[GIVEN RECORDS Boundary: Start]
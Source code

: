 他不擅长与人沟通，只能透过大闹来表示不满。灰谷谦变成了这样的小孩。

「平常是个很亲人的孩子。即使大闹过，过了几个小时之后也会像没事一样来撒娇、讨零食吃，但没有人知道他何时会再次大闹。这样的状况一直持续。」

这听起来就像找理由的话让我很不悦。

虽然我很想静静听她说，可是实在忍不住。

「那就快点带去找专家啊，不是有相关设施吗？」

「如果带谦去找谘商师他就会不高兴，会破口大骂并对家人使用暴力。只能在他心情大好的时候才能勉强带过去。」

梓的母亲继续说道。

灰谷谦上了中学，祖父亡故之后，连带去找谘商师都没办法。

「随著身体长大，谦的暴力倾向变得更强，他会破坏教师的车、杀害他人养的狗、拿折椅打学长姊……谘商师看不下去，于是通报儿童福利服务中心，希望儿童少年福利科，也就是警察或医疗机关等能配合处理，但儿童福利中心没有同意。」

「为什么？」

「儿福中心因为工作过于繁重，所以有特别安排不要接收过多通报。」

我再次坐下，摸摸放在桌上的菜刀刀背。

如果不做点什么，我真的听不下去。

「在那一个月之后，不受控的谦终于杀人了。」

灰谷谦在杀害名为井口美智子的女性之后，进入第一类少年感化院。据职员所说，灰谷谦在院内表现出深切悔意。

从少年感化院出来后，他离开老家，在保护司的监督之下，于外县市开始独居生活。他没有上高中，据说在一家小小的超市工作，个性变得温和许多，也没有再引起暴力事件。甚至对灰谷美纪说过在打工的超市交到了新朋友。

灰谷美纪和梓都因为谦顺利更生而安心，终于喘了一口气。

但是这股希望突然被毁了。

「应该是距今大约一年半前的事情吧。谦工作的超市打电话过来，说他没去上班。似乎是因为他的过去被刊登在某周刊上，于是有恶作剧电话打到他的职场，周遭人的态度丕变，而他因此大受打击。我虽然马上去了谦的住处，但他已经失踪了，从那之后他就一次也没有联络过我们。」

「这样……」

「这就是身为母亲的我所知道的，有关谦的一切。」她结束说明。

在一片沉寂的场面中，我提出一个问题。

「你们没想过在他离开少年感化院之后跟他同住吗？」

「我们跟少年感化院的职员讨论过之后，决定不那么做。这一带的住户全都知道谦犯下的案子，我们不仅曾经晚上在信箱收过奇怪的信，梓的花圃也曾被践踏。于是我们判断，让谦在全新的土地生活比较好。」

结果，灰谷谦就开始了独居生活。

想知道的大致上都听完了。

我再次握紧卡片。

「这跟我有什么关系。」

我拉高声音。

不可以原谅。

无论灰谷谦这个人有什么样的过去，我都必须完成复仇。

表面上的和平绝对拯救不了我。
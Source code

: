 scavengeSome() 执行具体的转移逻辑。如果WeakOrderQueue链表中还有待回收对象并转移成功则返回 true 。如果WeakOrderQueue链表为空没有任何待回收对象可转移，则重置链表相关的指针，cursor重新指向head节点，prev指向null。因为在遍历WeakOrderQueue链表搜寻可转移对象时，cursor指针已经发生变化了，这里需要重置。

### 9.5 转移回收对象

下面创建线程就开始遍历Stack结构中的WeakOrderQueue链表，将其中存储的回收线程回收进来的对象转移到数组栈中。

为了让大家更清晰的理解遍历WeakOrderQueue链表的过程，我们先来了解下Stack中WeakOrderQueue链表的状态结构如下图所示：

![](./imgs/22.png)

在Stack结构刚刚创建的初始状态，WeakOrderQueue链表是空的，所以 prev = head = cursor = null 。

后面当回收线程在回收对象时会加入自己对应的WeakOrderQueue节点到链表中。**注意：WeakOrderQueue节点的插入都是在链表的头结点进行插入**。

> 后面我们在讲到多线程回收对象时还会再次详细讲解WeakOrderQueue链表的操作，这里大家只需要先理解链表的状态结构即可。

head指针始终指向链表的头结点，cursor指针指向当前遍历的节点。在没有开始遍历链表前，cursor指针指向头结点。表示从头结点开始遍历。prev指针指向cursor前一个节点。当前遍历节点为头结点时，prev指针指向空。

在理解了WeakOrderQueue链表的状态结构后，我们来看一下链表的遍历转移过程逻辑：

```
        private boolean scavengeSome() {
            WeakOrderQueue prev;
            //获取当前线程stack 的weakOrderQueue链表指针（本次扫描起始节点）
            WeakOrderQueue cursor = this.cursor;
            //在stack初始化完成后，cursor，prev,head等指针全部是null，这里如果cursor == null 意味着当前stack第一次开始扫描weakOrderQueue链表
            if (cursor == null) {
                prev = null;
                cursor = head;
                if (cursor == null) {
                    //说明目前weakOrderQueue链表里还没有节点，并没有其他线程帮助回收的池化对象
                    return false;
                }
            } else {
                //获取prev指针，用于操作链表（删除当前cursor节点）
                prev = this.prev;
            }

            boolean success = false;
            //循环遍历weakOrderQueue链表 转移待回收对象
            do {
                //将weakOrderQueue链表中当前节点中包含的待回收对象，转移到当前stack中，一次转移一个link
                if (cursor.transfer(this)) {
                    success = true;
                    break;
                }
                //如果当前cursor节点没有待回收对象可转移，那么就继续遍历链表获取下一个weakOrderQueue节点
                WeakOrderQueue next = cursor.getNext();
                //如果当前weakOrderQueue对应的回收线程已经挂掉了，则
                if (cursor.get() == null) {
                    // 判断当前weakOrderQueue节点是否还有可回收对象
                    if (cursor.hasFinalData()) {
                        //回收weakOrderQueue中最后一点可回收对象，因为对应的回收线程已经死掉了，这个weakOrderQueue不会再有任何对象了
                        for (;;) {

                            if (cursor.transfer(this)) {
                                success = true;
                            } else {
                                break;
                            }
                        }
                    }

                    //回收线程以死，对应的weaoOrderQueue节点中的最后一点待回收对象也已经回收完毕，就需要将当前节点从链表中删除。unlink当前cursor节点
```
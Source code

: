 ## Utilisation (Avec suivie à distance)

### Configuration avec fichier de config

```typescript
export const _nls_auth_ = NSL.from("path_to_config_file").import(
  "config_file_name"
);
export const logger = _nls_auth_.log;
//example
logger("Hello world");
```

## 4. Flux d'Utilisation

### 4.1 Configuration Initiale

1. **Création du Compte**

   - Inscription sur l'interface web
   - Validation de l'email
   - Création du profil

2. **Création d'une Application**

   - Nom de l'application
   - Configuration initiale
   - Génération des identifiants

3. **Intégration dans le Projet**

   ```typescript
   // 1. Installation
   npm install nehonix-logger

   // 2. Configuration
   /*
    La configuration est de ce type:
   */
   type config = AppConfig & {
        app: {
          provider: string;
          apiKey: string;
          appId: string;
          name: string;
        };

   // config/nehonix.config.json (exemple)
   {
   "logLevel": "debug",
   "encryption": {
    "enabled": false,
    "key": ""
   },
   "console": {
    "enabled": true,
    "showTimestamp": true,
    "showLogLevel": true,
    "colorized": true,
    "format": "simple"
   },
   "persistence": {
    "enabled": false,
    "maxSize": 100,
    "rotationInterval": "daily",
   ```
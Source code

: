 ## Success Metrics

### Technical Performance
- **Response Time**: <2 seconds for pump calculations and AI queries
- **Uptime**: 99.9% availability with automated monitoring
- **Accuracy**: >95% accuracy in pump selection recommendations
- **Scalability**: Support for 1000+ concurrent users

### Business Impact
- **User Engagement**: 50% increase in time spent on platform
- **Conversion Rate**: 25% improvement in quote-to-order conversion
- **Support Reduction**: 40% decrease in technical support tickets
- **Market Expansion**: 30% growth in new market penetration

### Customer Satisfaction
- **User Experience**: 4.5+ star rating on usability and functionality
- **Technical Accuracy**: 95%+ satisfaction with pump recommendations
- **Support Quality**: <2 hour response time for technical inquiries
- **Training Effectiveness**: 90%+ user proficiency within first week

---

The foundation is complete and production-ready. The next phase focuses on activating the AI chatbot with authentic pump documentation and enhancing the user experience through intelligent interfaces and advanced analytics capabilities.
[GIVEN RECORDS Boundary: End]
Print each line above exactly as it stands.

Source code

: 他不擅长与人沟通，只能透过大闹来表示不满。灰谷谦变成了这样的小孩。

「平常是个很亲人的孩子。即使大闹过，过了几个小时之后也会像没事一样来撒娇、讨零食吃，但没有人知道他何时会再次大闹。这样的状况一直持续。」

这听起来就像找理由的话让我很不悦。

虽然我很想静静听她说，可是实在忍不住。

「那就快点带去找专家啊，不是有相关设施吗？」

「如果带谦去找谘商师他就会不高兴，会破口大骂并对家人使用暴力。只能在他心情大好的时候才能勉强带过去。」

梓的母亲继续说道。

灰谷谦上了中学，祖父亡故之后，连带去找谘商师都没办法。

「随著身体长大，谦的暴力倾向变得更强，他会破坏教师的车、杀害他人养的狗、拿折椅打学长姊……谘商师看不下去，于是通报儿童福利服务中心，希望儿童少年福利科，也就是警察或医疗机关等能配合处理，但儿童福利中心没有同意。」

「为什么？」

「儿福中心因为工作过于繁重，所以有特别安排不要接收过多通报。」

我再次坐下，摸摸放在桌上的菜刀刀背。

如果不做点什么，我真的听不下去。

「在那一个月之后，不受控的谦终于杀人了。」

灰谷谦在杀害名为井口美智子的女性之后，进入第一类少年感化院。据职员所说，灰谷谦在院内表现出深切悔意。

从少年感化院出来后，他离开老家，在保护司的监督之下，于外县市开始独居生活。他没有上高中，据说在一家小小的超市工作，个性变得温和许多，也没有再引起暴力事件。甚至对灰谷美纪说过在打工的超市交到了新朋友。

灰谷美纪和梓都因为谦顺利更生而安心，终于喘了一口气。

但是这股希望突然被毁了。

「应该是距今大约一年半前的事情吧。谦工作的超市打电话过来，说他没去上班。似乎是因为他的过去被刊登在某周刊上，于是有恶作剧电话打到他的职场，周遭人的态度丕变，而他因此大受打击。我虽然马上去了谦的住处，但他已经失踪了，从那之后他就一次也没有联络过我们。」

「这样……」

「这就是身为母亲的我所知道的，有关谦的一切。」她结束说明。

在一片沉寂的场面中，我提出一个问题。

「你们没想过在他离开少年感化院之后跟他同住吗？」

「我们跟少年感化院的职员讨论过之后，决定不那么做。这一带的住户全都知道谦犯下的案子，我们不仅曾经晚上在信箱收过奇怪的信，梓的花圃也曾被践踏。于是我们判断，让谦在全新的土地生活比较好。」

结果，灰谷谦就开始了独居生活。

想知道的大致上都听完了。

我再次握紧卡片。

「这跟我有什么关系。」

我拉高声音。

不可以原谅。

无论灰谷谦这个人有什么样的过去，我都必须完成复仇。

表面上的和平绝对拯救不了我。
Source code

: scavengeSome() 执行具体的转移逻辑。如果WeakOrderQueue链表中还有待回收对象并转移成功则返回 true 。如果WeakOrderQueue链表为空没有任何待回收对象可转移，则重置链表相关的指针，cursor重新指向head节点，prev指向null。因为在遍历WeakOrderQueue链表搜寻可转移对象时，cursor指针已经发生变化了，这里需要重置。

### 9.5 转移回收对象

下面创建线程就开始遍历Stack结构中的WeakOrderQueue链表，将其中存储的回收线程回收进来的对象转移到数组栈中。

为了让大家更清晰的理解遍历WeakOrderQueue链表的过程，我们先来了解下Stack中WeakOrderQueue链表的状态结构如下图所示：

![](./imgs/22.png)

在Stack结构刚刚创建的初始状态，WeakOrderQueue链表是空的，所以 prev = head = cursor = null 。

后面当回收线程在回收对象时会加入自己对应的WeakOrderQueue节点到链表中。**注意：WeakOrderQueue节点的插入都是在链表的头结点进行插入**。

> 后面我们在讲到多线程回收对象时还会再次详细讲解WeakOrderQueue链表的操作，这里大家只需要先理解链表的状态结构即可。

head指针始终指向链表的头结点，cursor指针指向当前遍历的节点。在没有开始遍历链表前，cursor指针指向头结点。表示从头结点开始遍历。prev指针指向cursor前一个节点。当前遍历节点为头结点时，prev指针指向空。

在理解了WeakOrderQueue链表的状态结构后，我们来看一下链表的遍历转移过程逻辑：

```
        private boolean scavengeSome() {
            WeakOrderQueue prev;
            //获取当前线程stack 的weakOrderQueue链表指针（本次扫描起始节点）
            WeakOrderQueue cursor = this.cursor;
            //在stack初始化完成后，cursor，prev,head等指针全部是null，这里如果cursor == null 意味着当前stack第一次开始扫描weakOrderQueue链表
            if (cursor == null) {
                prev = null;
                cursor = head;
                if (cursor == null) {
                    //说明目前weakOrderQueue链表里还没有节点，并没有其他线程帮助回收的池化对象
                    return false;
                }
            } else {
                //获取prev指针，用于操作链表（删除当前cursor节点）
                prev = this.prev;
            }

            boolean success = false;
            //循环遍历weakOrderQueue链表 转移待回收对象
            do {
                //将weakOrderQueue链表中当前节点中包含的待回收对象，转移到当前stack中，一次转移一个link
                if (cursor.transfer(this)) {
                    success = true;
                    break;
                }
                //如果当前cursor节点没有待回收对象可转移，那么就继续遍历链表获取下一个weakOrderQueue节点
                WeakOrderQueue next = cursor.getNext();
                //如果当前weakOrderQueue对应的回收线程已经挂掉了，则
                if (cursor.get() == null) {
                    // 判断当前weakOrderQueue节点是否还有可回收对象
                    if (cursor.hasFinalData()) {
                        //回收weakOrderQueue中最后一点可回收对象，因为对应的回收线程已经死掉了，这个weakOrderQueue不会再有任何对象了
                        for (;;) {

                            if (cursor.transfer(this)) {
                                success = true;
                            } else {
                                break;
                            }
                        }
                    }

                    //回收线程以死，对应的weaoOrderQueue节点中的最后一点待回收对象也已经回收完毕，就需要将当前节点从链表中删除。unlink当前cursor节点
```
Source code

: ## Utilisation (Avec suivie à distance)

### Configuration avec fichier de config

```typescript
export const _nls_auth_ = NSL.from("path_to_config_file").import(
  "config_file_name"
);
export const logger = _nls_auth_.log;
//example
logger("Hello world");
```

## 4. Flux d'Utilisation

### 4.1 Configuration Initiale

1. **Création du Compte**

   - Inscription sur l'interface web
   - Validation de l'email
   - Création du profil

2. **Création d'une Application**

   - Nom de l'application
   - Configuration initiale
   - Génération des identifiants

3. **Intégration dans le Projet**

   ```typescript
   // 1. Installation
   npm install nehonix-logger

   // 2. Configuration
   /*
    La configuration est de ce type:
   */
   type config = AppConfig & {
        app: {
          provider: string;
          apiKey: string;
          appId: string;
          name: string;
        };

   // config/nehonix.config.json (exemple)
   {
   "logLevel": "debug",
   "encryption": {
    "enabled": false,
    "key": ""
   },
   "console": {
    "enabled": true,
    "showTimestamp": true,
    "showLogLevel": true,
    "colorized": true,
    "format": "simple"
   },
   "persistence": {
    "enabled": false,
    "maxSize": 100,
    "rotationInterval": "daily",
   ```
Source code

: ## Success Metrics

### Technical Performance
- **Response Time**: <2 seconds for pump calculations and AI queries
- **Uptime**: 99.9% availability with automated monitoring
- **Accuracy**: >95% accuracy in pump selection recommendations
- **Scalability**: Support for 1000+ concurrent users

### Business Impact
- **User Engagement**: 50% increase in time spent on platform
- **Conversion Rate**: 25% improvement in quote-to-order conversion
- **Support Reduction**: 40% decrease in technical support tickets
- **Market Expansion**: 30% growth in new market penetration

### Customer Satisfaction
- **User Experience**: 4.5+ star rating on usability and functionality
- **Technical Accuracy**: 95%+ satisfaction with pump recommendations
- **Support Quality**: <2 hour response time for technical inquiries
- **Training Effectiveness**: 90%+ user proficiency within first week

---

The foundation is complete and production-ready. The next phase focuses on activating the AI chatbot with authentic pump documentation and enhancing the user experience through intelligent interfaces and advanced analytics capabilities.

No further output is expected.